In 1994, Yu moved to the United Kingdom to pursue graduate studies at the University of Cambridge with Prof. Jonathan B. Spencer. At Cambridge, he studied biosynthesis and the mechanistic details of the hydrometallation step in asymmetric hydrogenation reactions with heterogeneous and homogeneous catalysts, among the twenty-one papers he co-authored with Spencer. Yu graduated with his Ph.D. in 1999.

Between 1999 and 2001, Yu worked as a Junior Research Fellow of St John's College, Cambridge. From 2001-2002, Yu worked as a postdoctoral fellow at Harvard University in the laboratory of Prof. E. J. Corey on selective palladium-catalyzed allylic oxidation reactions. Yu returned to Cambridge in 2002 and continued in his position as a Junior Research Fellow.

== Independent career ==
Yu was awarded a Royal Society University Research Fellowship in 2003, which allowed him to start his independent research towards the development of asymmetric C–H activation reactions. In 2004, he moved to Brandeis University as an assistant professor of chemistry. He moved to The Scripps Research Institute as an associate professor in 2007 and was promoted to full professor in 2010. In 2012, he was appointed the Frank and Bertha Hupp Professor of Chemistry.

== Research ==

Yu is an organic synthetic chemist who develops of new methods for functionalizing carbon-hydrogen (C–H) bonds, or C–H activation. A longstanding goal in organic synthesis, C–H activation would allow for inert, unreactive C–H bonds to be replaced with bonds to functional groups that can alter a molecule's reactivity and properties. One strategy to achieve selective C–H activation under mild conditions is to use metal-based catalysts that are guided to the targeted C–H bond by nearby directing functional groups. These directing groups often must be removed once the new functional group has been appended to the molecule. This style of C–H activation methodology could greatly simplify the synthesis of pharmaceutical drug molecules, agrochemicals, and natural products.

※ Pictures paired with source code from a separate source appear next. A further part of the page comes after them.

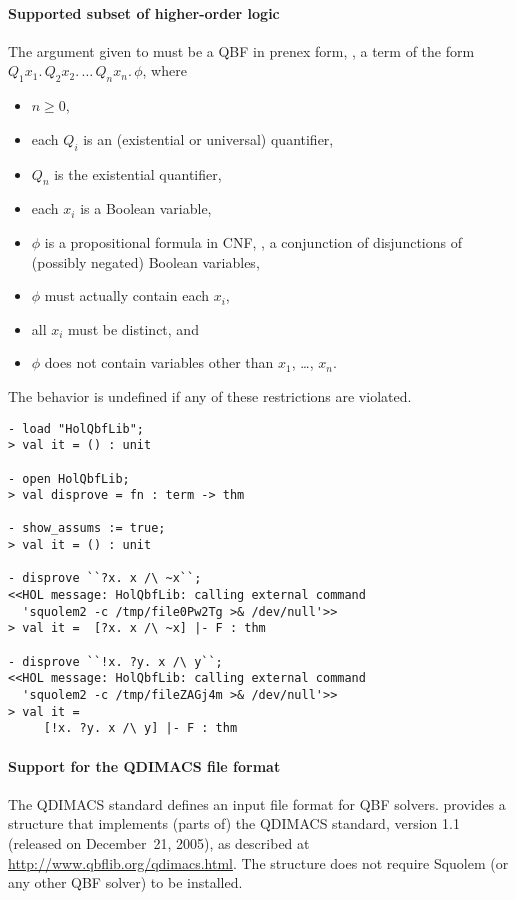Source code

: \paragraph{Supported subset of higher-order logic}

The argument given to  must be a QBF in prenex form, \ie,
a term of the form $Q_1 x_1. \, Q_2 x_2. \, \ldots \, Q_n x_n. \,
\phi$, where
\begin{itemize}
\item $n \geq 0$,
\item each $Q_i$ is an (existential or universal) quantifier,
\item $Q_n$ is the existential quantifier,
\item each $x_i$ is a Boolean variable,
\item $\phi$ is a propositional formula in CNF, \ie, a conjunction of
  disjunctions of (possibly negated) Boolean variables,
\item $\phi$ must actually contain each $x_i$,
\item all $x_i$ must be distinct, and
\item $\phi$ does not contain variables other than $x_1$, \dots,
  $x_n$.
\end{itemize}
The behavior is undefined if any of these restrictions are violated.

\begin{session}
\begin{verbatim}
- load "HolQbfLib";
> val it = () : unit

- open HolQbfLib;
> val disprove = fn : term -> thm

- show_assums := true;
> val it = () : unit

- disprove ``?x. x /\ ~x``;
<<HOL message: HolQbfLib: calling external command
  'squolem2 -c /tmp/file0Pw2Tg >& /dev/null'>>
> val it =  [?x. x /\ ~x] |- F : thm

- disprove ``!x. ?y. x /\ y``;
<<HOL message: HolQbfLib: calling external command
  'squolem2 -c /tmp/fileZAGj4m >& /dev/null'>>
> val it =
     [!x. ?y. x /\ y] |- F : thm
\end{verbatim}
\end{session}

\paragraph{Support for the QDIMACS file format}

The QDIMACS standard defines an input file format for QBF solvers.
 provides a structure  that implements
(parts of) the QDIMACS standard, version 1.1 (released on December~21,
2005), as described at \url{http://www.qbflib.org/qdimacs.html}.  The
 structure does not require Squolem (or any other QBF
solver) to be installed.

Yu has contributed metal palladium-catalyzed C-H bond activation promoted by "weak coordination," that is by directing group effects. Other areas of interest are the development of remote C-H bond activation, for example at the meta-position to a directing group. Since many drugs and natural products are chiral, Yu has also developed important asymmetric C-H bond activation reactions, including those templated by modified amino acids that can act as transient, chiral directing groups.

== Awards and memberships ==
Yu is the recipient of numerous awards and honors for his work in organic chemistry reaction development, including a MacArthur Fellowship (also known as a "Genius Grant") in 2016. He was elected a member of the American Academy of Arts and Sciences in 2019, a fellow of the American Association for the Advancement of Science and the Royal Society of Chemistry in 2012. In 2013, he received the Raymond and Beverly Sackler Prize in the Physical Sciences.

Yu received the Pedler Award from the Royal Society of Chemistry in 2016, and the Elias J. Corey Award for Outstanding Original Contribution in Organic Synthesis by a Young Investigator from the American Chemical Society. In 2012, he was awarded the Mukaiyama Award from the Japanese Society of Organic Synthesis, the ACS Cope Scholar Award, and the Bristol-Myers Squibb Award. His honors also include the Novartis Early Career Award in Organic Chemistry (2011), Eli Lilly Grantee Award (2008), Amgen Young Investigator's Award (2008), and Sloan Research Fellowship (2008). In 2026, Yu was elected to the National Academy of Sciences and elected a Fellow of the Royal Society.

== Personal life ==
Yu has a daughter, Anna, and a son, Tony.